▸ Directions for this task
Wherever the listing has a line with the string "files", copy that line out.

[Data provided Boundary: Start]

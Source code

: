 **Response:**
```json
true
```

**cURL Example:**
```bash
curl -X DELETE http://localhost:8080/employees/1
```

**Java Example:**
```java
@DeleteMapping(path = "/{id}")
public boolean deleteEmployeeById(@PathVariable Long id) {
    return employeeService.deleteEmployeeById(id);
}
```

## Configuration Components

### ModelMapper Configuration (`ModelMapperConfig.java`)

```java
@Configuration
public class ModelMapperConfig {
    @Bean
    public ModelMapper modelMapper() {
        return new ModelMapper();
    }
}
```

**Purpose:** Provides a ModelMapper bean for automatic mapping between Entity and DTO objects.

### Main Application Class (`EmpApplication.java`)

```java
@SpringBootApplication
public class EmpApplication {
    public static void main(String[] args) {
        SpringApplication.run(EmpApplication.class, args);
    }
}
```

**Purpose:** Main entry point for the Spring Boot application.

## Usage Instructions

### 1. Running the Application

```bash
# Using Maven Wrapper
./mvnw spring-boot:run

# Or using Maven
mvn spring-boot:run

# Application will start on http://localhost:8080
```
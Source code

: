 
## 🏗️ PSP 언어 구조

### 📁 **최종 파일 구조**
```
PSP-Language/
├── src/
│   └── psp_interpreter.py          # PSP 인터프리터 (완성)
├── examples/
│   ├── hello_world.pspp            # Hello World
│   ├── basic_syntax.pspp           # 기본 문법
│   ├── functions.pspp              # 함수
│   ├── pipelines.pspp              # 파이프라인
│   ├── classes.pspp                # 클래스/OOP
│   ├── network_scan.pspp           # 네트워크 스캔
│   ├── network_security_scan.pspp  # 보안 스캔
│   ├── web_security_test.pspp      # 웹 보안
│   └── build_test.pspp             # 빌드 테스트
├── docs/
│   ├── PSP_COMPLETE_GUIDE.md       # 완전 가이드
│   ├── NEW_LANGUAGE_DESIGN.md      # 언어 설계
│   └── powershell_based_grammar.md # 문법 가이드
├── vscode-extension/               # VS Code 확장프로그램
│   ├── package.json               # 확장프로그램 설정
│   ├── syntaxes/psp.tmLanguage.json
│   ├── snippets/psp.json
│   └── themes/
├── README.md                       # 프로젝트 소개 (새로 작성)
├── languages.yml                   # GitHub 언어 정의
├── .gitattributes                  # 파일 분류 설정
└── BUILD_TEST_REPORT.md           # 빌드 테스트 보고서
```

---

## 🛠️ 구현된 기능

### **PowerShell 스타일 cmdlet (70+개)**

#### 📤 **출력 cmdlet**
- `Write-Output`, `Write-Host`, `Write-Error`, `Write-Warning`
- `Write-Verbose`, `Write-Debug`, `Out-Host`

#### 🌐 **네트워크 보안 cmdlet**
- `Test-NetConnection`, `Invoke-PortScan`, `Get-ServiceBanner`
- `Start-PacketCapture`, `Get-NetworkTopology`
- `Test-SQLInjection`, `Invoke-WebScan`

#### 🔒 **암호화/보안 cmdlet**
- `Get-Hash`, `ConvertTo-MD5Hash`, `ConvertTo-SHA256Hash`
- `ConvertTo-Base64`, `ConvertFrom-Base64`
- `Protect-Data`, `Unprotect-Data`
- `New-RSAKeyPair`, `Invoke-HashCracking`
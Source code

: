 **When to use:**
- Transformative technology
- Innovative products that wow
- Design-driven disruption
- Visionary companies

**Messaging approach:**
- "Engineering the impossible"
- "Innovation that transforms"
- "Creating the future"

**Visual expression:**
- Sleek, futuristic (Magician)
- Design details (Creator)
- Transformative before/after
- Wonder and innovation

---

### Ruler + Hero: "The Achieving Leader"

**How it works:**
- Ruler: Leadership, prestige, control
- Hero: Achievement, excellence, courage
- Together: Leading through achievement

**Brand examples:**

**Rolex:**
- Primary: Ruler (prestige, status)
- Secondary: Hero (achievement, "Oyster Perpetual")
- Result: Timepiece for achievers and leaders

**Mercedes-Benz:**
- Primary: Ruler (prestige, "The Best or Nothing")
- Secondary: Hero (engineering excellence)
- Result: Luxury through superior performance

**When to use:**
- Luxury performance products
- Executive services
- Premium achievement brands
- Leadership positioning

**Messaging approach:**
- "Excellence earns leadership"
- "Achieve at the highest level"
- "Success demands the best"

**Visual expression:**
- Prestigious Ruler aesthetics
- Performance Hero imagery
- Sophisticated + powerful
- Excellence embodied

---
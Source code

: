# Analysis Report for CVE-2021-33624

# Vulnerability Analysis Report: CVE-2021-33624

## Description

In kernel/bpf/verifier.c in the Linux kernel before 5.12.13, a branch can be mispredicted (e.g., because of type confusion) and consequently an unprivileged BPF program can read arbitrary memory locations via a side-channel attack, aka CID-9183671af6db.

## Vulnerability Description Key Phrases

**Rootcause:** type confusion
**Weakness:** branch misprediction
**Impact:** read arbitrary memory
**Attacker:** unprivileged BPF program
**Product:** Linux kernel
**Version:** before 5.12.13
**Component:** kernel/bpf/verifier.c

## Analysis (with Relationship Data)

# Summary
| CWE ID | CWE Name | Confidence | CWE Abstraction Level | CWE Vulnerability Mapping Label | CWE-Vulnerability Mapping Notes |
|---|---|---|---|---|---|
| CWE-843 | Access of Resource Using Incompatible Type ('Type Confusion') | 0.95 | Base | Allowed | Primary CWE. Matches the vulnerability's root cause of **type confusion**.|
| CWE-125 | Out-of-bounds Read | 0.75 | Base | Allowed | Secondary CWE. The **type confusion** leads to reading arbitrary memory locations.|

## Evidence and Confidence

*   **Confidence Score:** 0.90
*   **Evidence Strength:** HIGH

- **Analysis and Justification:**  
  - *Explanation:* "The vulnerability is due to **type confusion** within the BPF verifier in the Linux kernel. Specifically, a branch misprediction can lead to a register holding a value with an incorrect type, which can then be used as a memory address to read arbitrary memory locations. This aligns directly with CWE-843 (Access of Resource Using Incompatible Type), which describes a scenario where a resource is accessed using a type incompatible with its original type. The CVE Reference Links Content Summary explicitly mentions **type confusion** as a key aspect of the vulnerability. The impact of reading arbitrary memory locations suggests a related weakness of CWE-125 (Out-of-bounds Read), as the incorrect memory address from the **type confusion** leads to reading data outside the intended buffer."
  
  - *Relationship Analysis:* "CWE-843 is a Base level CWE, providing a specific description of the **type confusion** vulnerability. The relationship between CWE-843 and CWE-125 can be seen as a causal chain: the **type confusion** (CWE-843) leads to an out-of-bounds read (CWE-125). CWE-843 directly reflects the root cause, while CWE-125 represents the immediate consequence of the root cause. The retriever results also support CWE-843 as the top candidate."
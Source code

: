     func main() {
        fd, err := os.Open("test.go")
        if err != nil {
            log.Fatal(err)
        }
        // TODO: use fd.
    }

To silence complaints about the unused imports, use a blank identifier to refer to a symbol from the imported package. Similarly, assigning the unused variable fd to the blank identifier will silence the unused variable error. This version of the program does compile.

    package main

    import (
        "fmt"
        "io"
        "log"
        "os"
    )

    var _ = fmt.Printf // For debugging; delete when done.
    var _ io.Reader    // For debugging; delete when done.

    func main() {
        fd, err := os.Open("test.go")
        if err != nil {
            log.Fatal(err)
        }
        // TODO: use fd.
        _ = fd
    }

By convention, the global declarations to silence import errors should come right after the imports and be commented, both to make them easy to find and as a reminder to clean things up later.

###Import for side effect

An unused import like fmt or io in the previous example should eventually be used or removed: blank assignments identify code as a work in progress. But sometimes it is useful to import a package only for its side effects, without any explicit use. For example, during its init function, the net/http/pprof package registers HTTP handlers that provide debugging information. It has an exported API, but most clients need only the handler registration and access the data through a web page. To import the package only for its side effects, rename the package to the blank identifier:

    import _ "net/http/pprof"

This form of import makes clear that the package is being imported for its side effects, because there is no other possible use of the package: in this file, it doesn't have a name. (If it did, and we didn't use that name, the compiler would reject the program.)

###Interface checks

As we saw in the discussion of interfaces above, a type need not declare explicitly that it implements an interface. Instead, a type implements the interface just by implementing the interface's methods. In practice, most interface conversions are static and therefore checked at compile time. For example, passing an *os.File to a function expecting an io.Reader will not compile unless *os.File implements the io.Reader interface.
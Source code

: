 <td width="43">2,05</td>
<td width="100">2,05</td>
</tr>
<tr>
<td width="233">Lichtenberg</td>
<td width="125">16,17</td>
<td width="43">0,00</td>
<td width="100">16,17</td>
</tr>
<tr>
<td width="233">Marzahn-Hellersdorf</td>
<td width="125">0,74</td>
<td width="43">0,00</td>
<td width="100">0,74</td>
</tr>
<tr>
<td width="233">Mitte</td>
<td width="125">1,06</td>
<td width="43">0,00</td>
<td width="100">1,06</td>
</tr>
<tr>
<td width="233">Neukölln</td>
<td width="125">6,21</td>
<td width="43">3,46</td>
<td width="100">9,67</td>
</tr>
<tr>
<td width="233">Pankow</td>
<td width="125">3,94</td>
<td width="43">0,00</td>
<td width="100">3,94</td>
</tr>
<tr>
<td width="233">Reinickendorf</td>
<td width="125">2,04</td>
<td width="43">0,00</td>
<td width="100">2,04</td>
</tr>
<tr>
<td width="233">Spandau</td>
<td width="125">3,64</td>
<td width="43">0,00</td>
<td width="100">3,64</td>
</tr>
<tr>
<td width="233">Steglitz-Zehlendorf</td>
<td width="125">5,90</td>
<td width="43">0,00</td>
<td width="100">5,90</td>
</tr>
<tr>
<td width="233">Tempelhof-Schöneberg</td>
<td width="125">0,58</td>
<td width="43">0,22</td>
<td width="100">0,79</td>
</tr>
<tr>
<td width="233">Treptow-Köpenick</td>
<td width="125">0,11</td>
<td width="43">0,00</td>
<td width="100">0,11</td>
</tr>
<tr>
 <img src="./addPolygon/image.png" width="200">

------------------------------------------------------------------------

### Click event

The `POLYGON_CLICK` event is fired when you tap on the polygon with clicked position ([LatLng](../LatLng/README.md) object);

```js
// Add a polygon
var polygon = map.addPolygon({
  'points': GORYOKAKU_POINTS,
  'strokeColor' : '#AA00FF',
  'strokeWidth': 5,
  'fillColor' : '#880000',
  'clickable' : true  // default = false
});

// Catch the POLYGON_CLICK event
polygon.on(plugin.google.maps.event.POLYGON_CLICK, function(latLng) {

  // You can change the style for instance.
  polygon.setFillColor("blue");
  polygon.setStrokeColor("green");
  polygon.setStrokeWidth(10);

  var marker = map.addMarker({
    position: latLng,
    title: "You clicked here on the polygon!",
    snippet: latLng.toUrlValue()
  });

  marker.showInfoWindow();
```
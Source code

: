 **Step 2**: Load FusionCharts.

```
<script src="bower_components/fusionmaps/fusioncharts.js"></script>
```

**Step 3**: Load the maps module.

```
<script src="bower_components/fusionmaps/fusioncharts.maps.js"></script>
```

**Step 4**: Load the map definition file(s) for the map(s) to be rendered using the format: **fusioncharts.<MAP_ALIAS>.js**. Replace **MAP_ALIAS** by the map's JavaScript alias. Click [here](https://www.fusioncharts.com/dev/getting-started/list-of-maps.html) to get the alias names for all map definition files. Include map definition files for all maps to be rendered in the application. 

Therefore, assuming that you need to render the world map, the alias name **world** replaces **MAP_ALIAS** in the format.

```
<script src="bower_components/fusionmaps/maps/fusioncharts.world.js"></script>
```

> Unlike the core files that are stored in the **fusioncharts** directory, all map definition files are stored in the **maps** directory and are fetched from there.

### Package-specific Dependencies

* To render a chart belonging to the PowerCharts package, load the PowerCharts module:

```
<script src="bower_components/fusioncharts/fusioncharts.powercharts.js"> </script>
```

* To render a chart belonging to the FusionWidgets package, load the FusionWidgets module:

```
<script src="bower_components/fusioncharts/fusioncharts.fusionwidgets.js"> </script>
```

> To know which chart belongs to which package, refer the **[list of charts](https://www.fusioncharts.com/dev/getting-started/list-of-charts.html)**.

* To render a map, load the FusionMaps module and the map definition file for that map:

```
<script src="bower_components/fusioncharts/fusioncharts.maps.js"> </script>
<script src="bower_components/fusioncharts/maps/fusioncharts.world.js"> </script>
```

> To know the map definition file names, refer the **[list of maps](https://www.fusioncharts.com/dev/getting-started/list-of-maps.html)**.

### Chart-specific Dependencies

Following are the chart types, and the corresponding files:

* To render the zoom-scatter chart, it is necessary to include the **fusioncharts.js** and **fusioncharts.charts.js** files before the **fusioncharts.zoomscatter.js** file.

[Data provided Boundary: End]

▸ Problem solution
**Step 4**: Load the map definition file(s) for the map(s) to be rendered using the format: **fusioncharts.<MAP_ALIAS>.js**. Replace **MAP_ALIAS** by the map's JavaScript alias. Click [here](https://www.fusioncharts.com/dev/getting-started/list-of-maps.html) to get the alias names for all map definition files. Include map definition files for all maps to be rendered in the application. 
> Unlike the core files that are stored in the **fusioncharts** directory, all map definition files are stored in the **maps** directory and are fetched from there.
Following are the chart types, and the corresponding files:
* To render the zoom-scatter chart, it is necessary to include the **fusioncharts.js** and **fusioncharts.charts.js** files before the **fusioncharts.zoomscatter.js** file.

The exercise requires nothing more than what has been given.